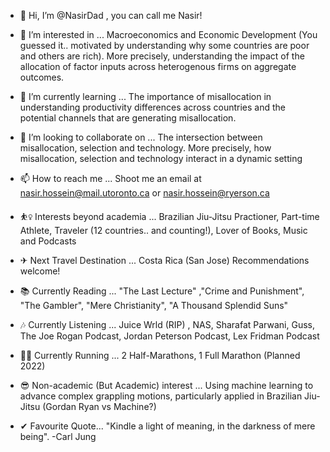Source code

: - 👋 Hi, I’m @NasirDad , you can call me Nasir!
- 👀 I’m interested in ... Macroeconomics and Economic Development (You guessed it.. motivated by understanding why some countries are poor and others are rich). More precisely, understanding the impact of the allocation of factor inputs across heterogenous firms on aggregate outcomes.
- 🌱 I’m currently learning ... The importance of misallocation in understanding productivity differences across countries and the potential channels that are generating misallocation. 
- 💞️ I’m looking to collaborate on ... The intersection between misallocation, selection and technology. More precisely, how misallocation, selection and technology interact in a dynamic setting
- 📫 How to reach me ... Shoot me an email at nasir.hossein@mail.utoronto.ca or nasir.hossein@ryerson.ca


- ⛹️‍♀️ Interests beyond academia ... Brazilian Jiu-Jitsu Practioner, Part-time Athlete, Traveler (12 countries.. and counting!), Lover of Books, Music and Podcasts
- ✈ Next Travel Destination ... Costa Rica (San Jose) Recommendations welcome!
- 📚 Currently Reading ... "The Last Lecture" ,"Crime and Punishment", "The Gambler", "Mere Christianity", "A Thousand Splendid Suns"
- 🎶 Currently Listening ... Juice Wrld (RIP) , NAS, Sharafat Parwani, Guss, The Joe Rogan Podcast, Jordan Peterson Podcast, Lex Fridman Podcast
- 🏃‍♀️ Currently Running ... 2 Half-Marathons, 1 Full Marathon (Planned 2022)
- 😎 Non-academic (But Academic) interest ... Using machine learning to advance complex grappling motions, particularly applied in Brazilian Jiu-Jitsu (Gordan Ryan vs Machine?)
- ✔ Favourite Quote... "Kindle a light of meaning, in the darkness of mere being". -Carl Jung 




<!---
NasirDad/NasirDad is a ✨ special ✨ repository because its `README.md` (this file) appears on your GitHub profile.
You can click the Preview link to take a look at your changes.
--->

> _Task prompt_
Only one stretch of the data is wanted: the lines from the one with "- 🏃‍♀️ Currently" through the last, repeated exactly.

> _Task output_
- 🏃‍♀️ Currently Running ... 2 Half-Marathons, 1 Full Marathon (Planned 2022)
- 😎 Non-academic (But Academic) interest ... Using machine learning to advance complex grappling motions, particularly applied in Brazilian Jiu-Jitsu (Gordan Ryan vs Machine?)
- ✔ Favourite Quote... "Kindle a light of meaning, in the darkness of mere being". -Carl Jung 




<!---
NasirDad/NasirDad is a ✨ special ✨ repository because its `README.md` (this file) appears on your GitHub profile.
You can click the Preview link to take a look at your changes.
--->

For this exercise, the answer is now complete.